SOURCE MATERIAL:
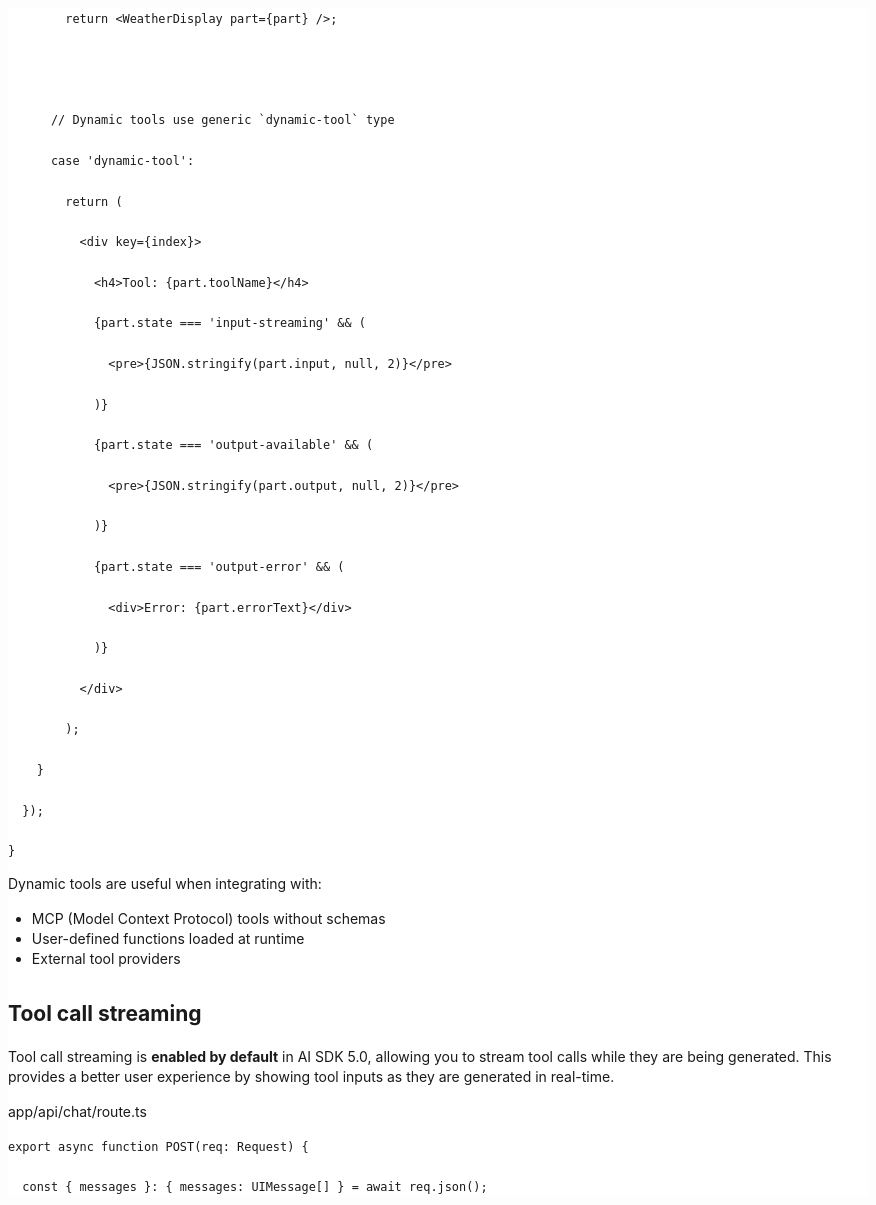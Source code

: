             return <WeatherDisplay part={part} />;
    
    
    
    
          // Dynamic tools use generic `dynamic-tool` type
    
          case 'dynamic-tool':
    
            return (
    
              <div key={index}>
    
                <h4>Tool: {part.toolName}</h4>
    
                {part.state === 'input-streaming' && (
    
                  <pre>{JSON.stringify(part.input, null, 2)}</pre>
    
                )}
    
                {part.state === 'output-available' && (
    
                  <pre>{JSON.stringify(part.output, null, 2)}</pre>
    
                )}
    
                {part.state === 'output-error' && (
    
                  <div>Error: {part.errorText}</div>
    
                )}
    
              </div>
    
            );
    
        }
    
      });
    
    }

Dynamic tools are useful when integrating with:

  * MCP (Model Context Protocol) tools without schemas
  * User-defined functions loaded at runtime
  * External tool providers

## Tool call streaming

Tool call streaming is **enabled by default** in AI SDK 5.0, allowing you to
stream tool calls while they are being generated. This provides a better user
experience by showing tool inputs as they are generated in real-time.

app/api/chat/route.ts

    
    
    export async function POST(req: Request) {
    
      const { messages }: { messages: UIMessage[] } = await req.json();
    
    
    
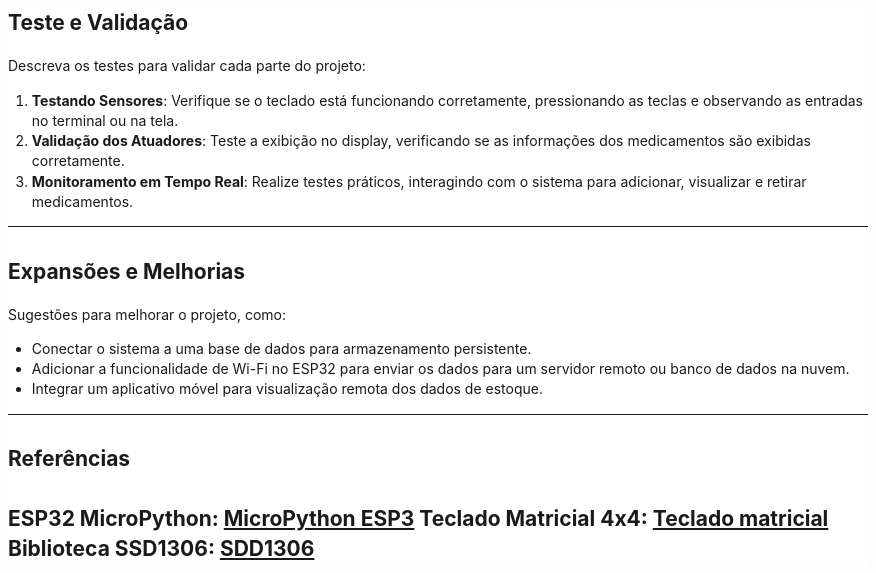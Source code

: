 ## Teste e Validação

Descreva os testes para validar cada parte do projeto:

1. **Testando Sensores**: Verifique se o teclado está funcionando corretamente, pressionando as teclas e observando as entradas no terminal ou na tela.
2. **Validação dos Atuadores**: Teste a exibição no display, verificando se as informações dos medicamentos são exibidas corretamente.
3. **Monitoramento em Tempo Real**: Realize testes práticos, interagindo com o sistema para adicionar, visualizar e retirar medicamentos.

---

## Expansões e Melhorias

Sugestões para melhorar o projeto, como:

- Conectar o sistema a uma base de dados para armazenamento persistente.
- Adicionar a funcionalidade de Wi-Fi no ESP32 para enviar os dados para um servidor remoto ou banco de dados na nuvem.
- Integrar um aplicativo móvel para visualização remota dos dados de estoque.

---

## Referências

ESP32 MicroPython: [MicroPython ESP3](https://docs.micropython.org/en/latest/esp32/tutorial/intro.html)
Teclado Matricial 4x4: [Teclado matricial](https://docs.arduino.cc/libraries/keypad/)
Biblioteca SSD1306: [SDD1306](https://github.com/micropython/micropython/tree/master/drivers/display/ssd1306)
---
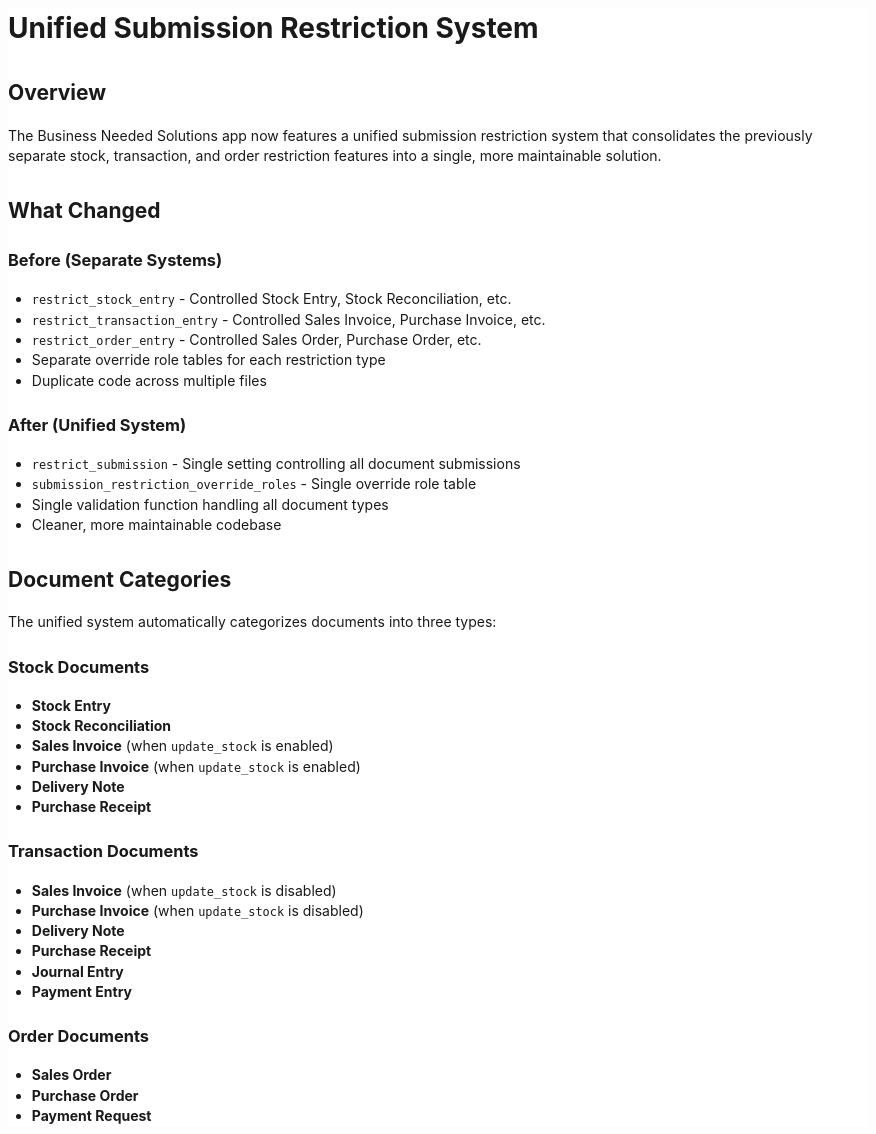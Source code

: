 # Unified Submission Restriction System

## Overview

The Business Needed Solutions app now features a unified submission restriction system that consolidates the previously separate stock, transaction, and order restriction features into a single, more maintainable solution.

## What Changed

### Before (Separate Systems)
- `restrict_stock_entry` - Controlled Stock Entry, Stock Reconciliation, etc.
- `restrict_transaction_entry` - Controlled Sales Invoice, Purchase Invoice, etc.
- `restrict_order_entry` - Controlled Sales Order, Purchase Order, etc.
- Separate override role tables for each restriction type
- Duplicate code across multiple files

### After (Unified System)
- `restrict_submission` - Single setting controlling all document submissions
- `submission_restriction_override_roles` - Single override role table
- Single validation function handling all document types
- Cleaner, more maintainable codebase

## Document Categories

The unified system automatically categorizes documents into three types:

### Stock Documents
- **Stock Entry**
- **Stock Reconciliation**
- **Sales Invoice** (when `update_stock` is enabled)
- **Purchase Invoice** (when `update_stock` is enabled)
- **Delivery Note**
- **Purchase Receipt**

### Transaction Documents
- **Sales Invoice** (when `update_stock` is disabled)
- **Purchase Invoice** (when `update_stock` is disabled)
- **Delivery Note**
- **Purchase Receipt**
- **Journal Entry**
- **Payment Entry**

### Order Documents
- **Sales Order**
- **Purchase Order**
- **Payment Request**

EXERCISE AIM: A verbatim printout of the entries above is expected, free of pictures.

EXERCISE SOLUTION:
Source code

:             return <WeatherDisplay part={part} />;
    
    
    
    
          // Dynamic tools use generic `dynamic-tool` type
    
          case 'dynamic-tool':
    
            return (
    
              <div key={index}>
    
                <h4>Tool: {part.toolName}</h4>
    
                {part.state === 'input-streaming' && (
    
                  <pre>{JSON.stringify(part.input, null, 2)}</pre>
    
                )}
    
                {part.state === 'output-available' && (
    
                  <pre>{JSON.stringify(part.output, null, 2)}</pre>
    
                )}
    
                {part.state === 'output-error' && (
    
                  <div>Error: {part.errorText}</div>
    
                )}
    
              </div>
    
            );
    
        }
    
      });
    
    }

Dynamic tools are useful when integrating with:

  * MCP (Model Context Protocol) tools without schemas
  * User-defined functions loaded at runtime
  * External tool providers

## Tool call streaming

Tool call streaming is **enabled by default** in AI SDK 5.0, allowing you to
stream tool calls while they are being generated. This provides a better user
experience by showing tool inputs as they are generated in real-time.

app/api/chat/route.ts

    
    
    export async function POST(req: Request) {
    
      const { messages }: { messages: UIMessage[] } = await req.json();
    
    
    
Source code

: ## Teste e Validação

Descreva os testes para validar cada parte do projeto:

1. **Testando Sensores**: Verifique se o teclado está funcionando corretamente, pressionando as teclas e observando as entradas no terminal ou na tela.
2. **Validação dos Atuadores**: Teste a exibição no display, verificando se as informações dos medicamentos são exibidas corretamente.
3. **Monitoramento em Tempo Real**: Realize testes práticos, interagindo com o sistema para adicionar, visualizar e retirar medicamentos.

---

## Expansões e Melhorias

Sugestões para melhorar o projeto, como:

- Conectar o sistema a uma base de dados para armazenamento persistente.
- Adicionar a funcionalidade de Wi-Fi no ESP32 para enviar os dados para um servidor remoto ou banco de dados na nuvem.
- Integrar um aplicativo móvel para visualização remota dos dados de estoque.

---

## Referências

ESP32 MicroPython: [MicroPython ESP3](https://docs.micropython.org/en/latest/esp32/tutorial/intro.html)
Teclado Matricial 4x4: [Teclado matricial](https://docs.arduino.cc/libraries/keypad/)
Biblioteca SSD1306: [SDD1306](https://github.com/micropython/micropython/tree/master/drivers/display/ssd1306)
---
Source code

: # Unified Submission Restriction System

## Overview

The Business Needed Solutions app now features a unified submission restriction system that consolidates the previously separate stock, transaction, and order restriction features into a single, more maintainable solution.

## What Changed

### Before (Separate Systems)
- `restrict_stock_entry` - Controlled Stock Entry, Stock Reconciliation, etc.
- `restrict_transaction_entry` - Controlled Sales Invoice, Purchase Invoice, etc.
- `restrict_order_entry` - Controlled Sales Order, Purchase Order, etc.
- Separate override role tables for each restriction type
- Duplicate code across multiple files

### After (Unified System)
- `restrict_submission` - Single setting controlling all document submissions
- `submission_restriction_override_roles` - Single override role table
- Single validation function handling all document types
- Cleaner, more maintainable codebase

## Document Categories

The unified system automatically categorizes documents into three types:

### Stock Documents
- **Stock Entry**
- **Stock Reconciliation**
- **Sales Invoice** (when `update_stock` is enabled)
- **Purchase Invoice** (when `update_stock` is enabled)
- **Delivery Note**
- **Purchase Receipt**

### Transaction Documents
- **Sales Invoice** (when `update_stock` is disabled)
- **Purchase Invoice** (when `update_stock` is disabled)
- **Delivery Note**
- **Purchase Receipt**
- **Journal Entry**
- **Payment Entry**

### Order Documents
- **Sales Order**
- **Purchase Order**
- **Payment Request**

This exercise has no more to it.